_Exercise description_
Only one stretch of the data below is wanted: the lines from the one with "- HashiCorp Vagrant, Docker" through the one with "- an Infrastructure", repeated exactly.

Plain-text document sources
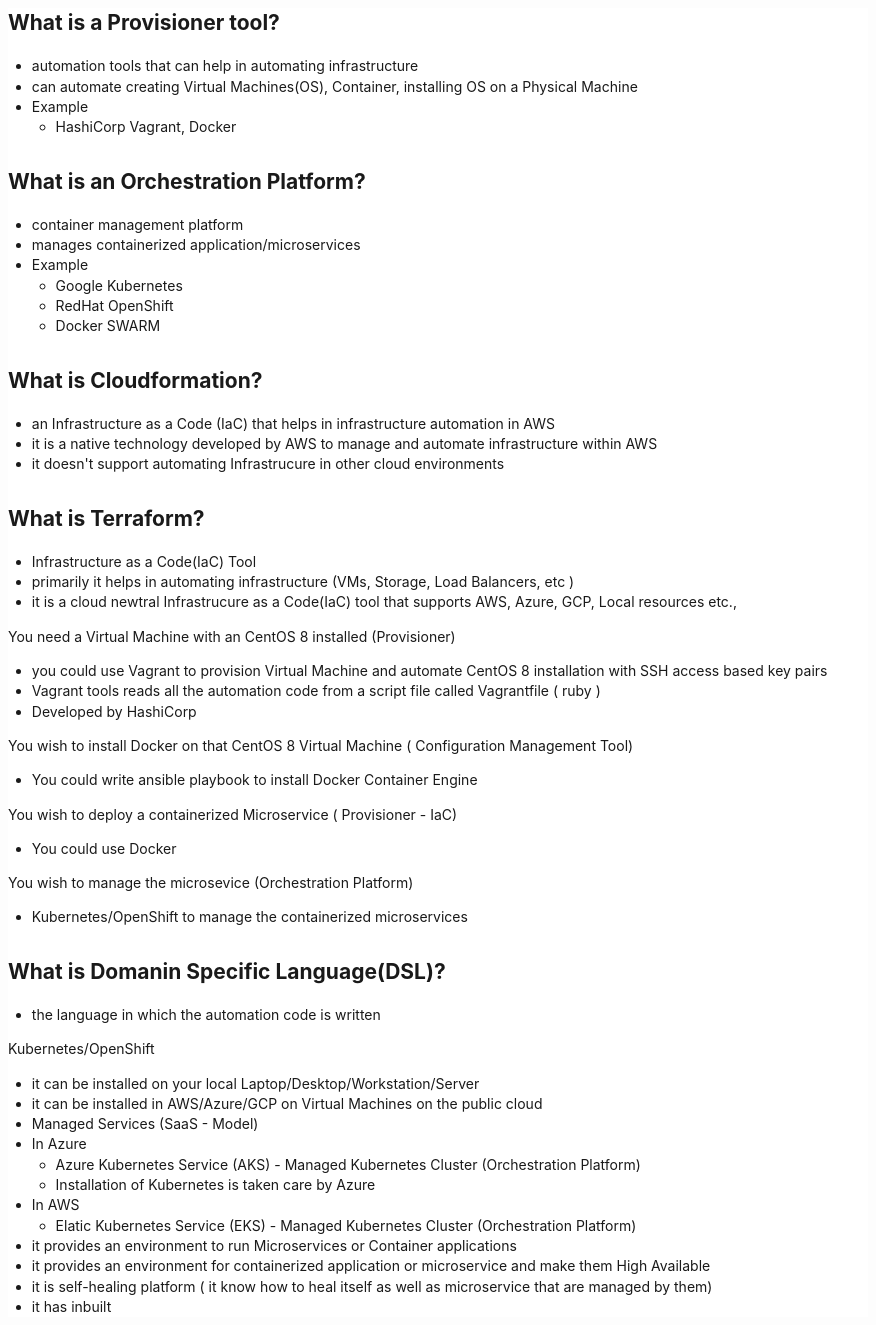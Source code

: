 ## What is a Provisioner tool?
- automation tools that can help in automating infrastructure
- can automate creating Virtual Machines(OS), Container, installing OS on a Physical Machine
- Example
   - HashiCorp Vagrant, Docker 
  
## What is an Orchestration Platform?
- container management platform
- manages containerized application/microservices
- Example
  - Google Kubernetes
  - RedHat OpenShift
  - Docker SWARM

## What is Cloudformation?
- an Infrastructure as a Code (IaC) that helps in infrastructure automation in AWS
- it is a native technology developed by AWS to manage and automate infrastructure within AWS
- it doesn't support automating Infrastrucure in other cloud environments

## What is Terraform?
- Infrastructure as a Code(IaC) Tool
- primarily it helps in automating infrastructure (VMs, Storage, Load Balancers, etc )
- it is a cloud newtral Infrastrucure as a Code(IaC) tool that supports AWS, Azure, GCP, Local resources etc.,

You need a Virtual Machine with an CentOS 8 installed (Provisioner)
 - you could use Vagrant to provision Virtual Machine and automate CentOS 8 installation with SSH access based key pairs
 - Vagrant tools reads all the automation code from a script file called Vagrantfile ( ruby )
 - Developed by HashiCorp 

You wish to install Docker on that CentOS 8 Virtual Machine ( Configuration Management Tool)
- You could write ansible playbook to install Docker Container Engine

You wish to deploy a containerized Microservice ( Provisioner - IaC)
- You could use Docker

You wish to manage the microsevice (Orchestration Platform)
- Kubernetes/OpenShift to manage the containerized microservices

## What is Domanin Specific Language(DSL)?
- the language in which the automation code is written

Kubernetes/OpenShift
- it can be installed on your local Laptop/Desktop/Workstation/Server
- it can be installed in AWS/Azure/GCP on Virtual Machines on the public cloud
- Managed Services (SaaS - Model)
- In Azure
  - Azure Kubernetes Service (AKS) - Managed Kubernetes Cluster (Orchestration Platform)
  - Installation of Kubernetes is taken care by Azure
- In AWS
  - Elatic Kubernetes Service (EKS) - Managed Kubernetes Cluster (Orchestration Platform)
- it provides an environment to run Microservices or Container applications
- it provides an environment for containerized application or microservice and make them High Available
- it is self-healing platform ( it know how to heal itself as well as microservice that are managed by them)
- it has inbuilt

_Response_
   - HashiCorp Vagrant, Docker 
  
## What is an Orchestration Platform?
- container management platform
- manages containerized application/microservices
- Example
  - Google Kubernetes
  - RedHat OpenShift
  - Docker SWARM

## What is Cloudformation?
- an Infrastructure as a Code (IaC) that helps in infrastructure automation in AWS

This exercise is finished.